==== GIVEN DATA ====
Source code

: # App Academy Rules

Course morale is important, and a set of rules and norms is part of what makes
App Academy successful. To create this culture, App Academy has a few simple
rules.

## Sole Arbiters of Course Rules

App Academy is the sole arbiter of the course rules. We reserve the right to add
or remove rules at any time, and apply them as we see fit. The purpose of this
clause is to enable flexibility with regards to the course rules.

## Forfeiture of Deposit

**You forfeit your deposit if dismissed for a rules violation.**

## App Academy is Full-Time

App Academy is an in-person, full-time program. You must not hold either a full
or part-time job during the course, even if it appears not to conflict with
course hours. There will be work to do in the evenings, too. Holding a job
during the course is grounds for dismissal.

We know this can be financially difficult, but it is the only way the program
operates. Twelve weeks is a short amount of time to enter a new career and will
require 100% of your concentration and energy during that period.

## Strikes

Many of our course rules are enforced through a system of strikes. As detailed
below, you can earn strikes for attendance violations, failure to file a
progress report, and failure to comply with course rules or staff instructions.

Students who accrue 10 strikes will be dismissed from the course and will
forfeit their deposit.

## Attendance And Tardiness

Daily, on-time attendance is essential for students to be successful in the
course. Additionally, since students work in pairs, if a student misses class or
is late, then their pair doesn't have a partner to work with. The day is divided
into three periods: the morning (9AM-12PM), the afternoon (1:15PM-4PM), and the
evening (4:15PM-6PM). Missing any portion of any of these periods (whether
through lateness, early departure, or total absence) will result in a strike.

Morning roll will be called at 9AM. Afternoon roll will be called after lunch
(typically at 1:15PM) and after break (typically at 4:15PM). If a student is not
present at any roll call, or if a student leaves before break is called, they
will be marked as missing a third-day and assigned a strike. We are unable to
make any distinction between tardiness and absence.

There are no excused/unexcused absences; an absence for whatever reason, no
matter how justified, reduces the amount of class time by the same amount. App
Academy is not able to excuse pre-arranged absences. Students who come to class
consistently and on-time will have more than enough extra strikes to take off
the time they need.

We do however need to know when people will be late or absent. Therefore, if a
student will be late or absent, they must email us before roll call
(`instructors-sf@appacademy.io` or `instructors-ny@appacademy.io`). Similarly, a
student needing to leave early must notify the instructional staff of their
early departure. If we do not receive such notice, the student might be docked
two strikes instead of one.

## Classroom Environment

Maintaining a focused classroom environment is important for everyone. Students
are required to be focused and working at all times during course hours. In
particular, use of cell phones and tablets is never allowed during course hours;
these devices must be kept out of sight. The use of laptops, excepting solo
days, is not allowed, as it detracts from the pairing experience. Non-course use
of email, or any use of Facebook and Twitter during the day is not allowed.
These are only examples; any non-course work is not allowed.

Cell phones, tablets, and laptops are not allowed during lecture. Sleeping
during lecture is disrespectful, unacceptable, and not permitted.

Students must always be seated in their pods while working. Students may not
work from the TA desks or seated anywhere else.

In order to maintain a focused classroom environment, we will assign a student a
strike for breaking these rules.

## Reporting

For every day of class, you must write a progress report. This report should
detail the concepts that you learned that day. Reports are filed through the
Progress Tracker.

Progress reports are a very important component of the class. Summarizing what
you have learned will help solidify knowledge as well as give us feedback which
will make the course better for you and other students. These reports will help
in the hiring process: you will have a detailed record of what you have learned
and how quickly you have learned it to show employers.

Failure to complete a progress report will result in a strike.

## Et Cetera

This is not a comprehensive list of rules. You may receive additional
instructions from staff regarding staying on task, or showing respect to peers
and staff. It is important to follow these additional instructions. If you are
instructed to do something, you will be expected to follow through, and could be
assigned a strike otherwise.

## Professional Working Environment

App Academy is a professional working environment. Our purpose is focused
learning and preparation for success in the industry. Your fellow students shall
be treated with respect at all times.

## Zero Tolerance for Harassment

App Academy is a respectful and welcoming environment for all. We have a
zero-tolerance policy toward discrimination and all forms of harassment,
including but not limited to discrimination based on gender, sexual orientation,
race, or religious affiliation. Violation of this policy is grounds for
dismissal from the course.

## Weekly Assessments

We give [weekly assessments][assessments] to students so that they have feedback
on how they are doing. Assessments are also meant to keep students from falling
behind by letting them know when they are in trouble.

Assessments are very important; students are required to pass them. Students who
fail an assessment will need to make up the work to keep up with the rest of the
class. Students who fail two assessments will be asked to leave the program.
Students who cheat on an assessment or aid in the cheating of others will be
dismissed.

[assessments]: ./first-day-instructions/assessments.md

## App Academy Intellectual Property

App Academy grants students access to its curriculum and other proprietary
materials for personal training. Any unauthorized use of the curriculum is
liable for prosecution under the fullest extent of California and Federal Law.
====
WHAT IS REQUIRED
Print the data in full, with each line exactly as given.

RESULT OF THIS TASK
Source code

: # App Academy Rules

Course morale is important, and a set of rules and norms is part of what makes
App Academy successful. To create this culture, App Academy has a few simple
rules.

## Sole Arbiters of Course Rules

App Academy is the sole arbiter of the course rules. We reserve the right to add
or remove rules at any time, and apply them as we see fit. The purpose of this
clause is to enable flexibility with regards to the course rules.

## Forfeiture of Deposit

**You forfeit your deposit if dismissed for a rules violation.**

## App Academy is Full-Time

App Academy is an in-person, full-time program. You must not hold either a full
or part-time job during the course, even if it appears not to conflict with
course hours. There will be work to do in the evenings, too. Holding a job
during the course is grounds for dismissal.

We know this can be financially difficult, but it is the only way the program
operates. Twelve weeks is a short amount of time to enter a new career and will
require 100% of your concentration and energy during that period.

## Strikes

Many of our course rules are enforced through a system of strikes. As detailed
below, you can earn strikes for attendance violations, failure to file a
progress report, and failure to comply with course rules or staff instructions.

Students who accrue 10 strikes will be dismissed from the course and will
forfeit their deposit.

## Attendance And Tardiness

Daily, on-time attendance is essential for students to be successful in the
course. Additionally, since students work in pairs, if a student misses class or
is late, then their pair doesn't have a partner to work with. The day is divided
into three periods: the morning (9AM-12PM), the afternoon (1:15PM-4PM), and the
evening (4:15PM-6PM). Missing any portion of any of these periods (whether
through lateness, early departure, or total absence) will result in a strike.

Morning roll will be called at 9AM. Afternoon roll will be called after lunch
(typically at 1:15PM) and after break (typically at 4:15PM). If a student is not
present at any roll call, or if a student leaves before break is called, they
will be marked as missing a third-day and assigned a strike. We are unable to
make any distinction between tardiness and absence.

There are no excused/unexcused absences; an absence for whatever reason, no
matter how justified, reduces the amount of class time by the same amount. App
Academy is not able to excuse pre-arranged absences. Students who come to class
consistently and on-time will have more than enough extra strikes to take off
the time they need.

We do however need to know when people will be late or absent. Therefore, if a
student will be late or absent, they must email us before roll call
(`instructors-sf@appacademy.io` or `instructors-ny@appacademy.io`). Similarly, a
student needing to leave early must notify the instructional staff of their
early departure. If we do not receive such notice, the student might be docked
two strikes instead of one.

## Classroom Environment

Maintaining a focused classroom environment is important for everyone. Students
are required to be focused and working at all times during course hours. In
particular, use of cell phones and tablets is never allowed during course hours;
these devices must be kept out of sight. The use of laptops, excepting solo
days, is not allowed, as it detracts from the pairing experience. Non-course use
of email, or any use of Facebook and Twitter during the day is not allowed.
These are only examples; any non-course work is not allowed.

Cell phones, tablets, and laptops are not allowed during lecture. Sleeping
during lecture is disrespectful, unacceptable, and not permitted.

Students must always be seated in their pods while working. Students may not
work from the TA desks or seated anywhere else.

In order to maintain a focused classroom environment, we will assign a student a
strike for breaking these rules.

## Reporting

For every day of class, you must write a progress report. This report should
detail the concepts that you learned that day. Reports are filed through the
Progress Tracker.

Progress reports are a very important component of the class. Summarizing what
you have learned will help solidify knowledge as well as give us feedback which
will make the course better for you and other students. These reports will help
in the hiring process: you will have a detailed record of what you have learned
and how quickly you have learned it to show employers.

Failure to complete a progress report will result in a strike.

## Et Cetera

This is not a comprehensive list of rules. You may receive additional
instructions from staff regarding staying on task, or showing respect to peers
and staff. It is important to follow these additional instructions. If you are
instructed to do something, you will be expected to follow through, and could be
assigned a strike otherwise.

## Professional Working Environment

App Academy is a professional working environment. Our purpose is focused
learning and preparation for success in the industry. Your fellow students shall
be treated with respect at all times.

## Zero Tolerance for Harassment

App Academy is a respectful and welcoming environment for all. We have a
zero-tolerance policy toward discrimination and all forms of harassment,
including but not limited to discrimination based on gender, sexual orientation,
race, or religious affiliation. Violation of this policy is grounds for
dismissal from the course.

## Weekly Assessments

We give [weekly assessments][assessments] to students so that they have feedback
on how they are doing. Assessments are also meant to keep students from falling
behind by letting them know when they are in trouble.

Assessments are very important; students are required to pass them. Students who
fail an assessment will need to make up the work to keep up with the rest of the
class. Students who fail two assessments will be asked to leave the program.
Students who cheat on an assessment or aid in the cheating of others will be
dismissed.

[assessments]: ./first-day-instructions/assessments.md

## App Academy Intellectual Property

App Academy grants students access to its curriculum and other proprietary
materials for personal training. Any unauthorized use of the curriculum is
liable for prosecution under the fullest extent of California and Federal Law.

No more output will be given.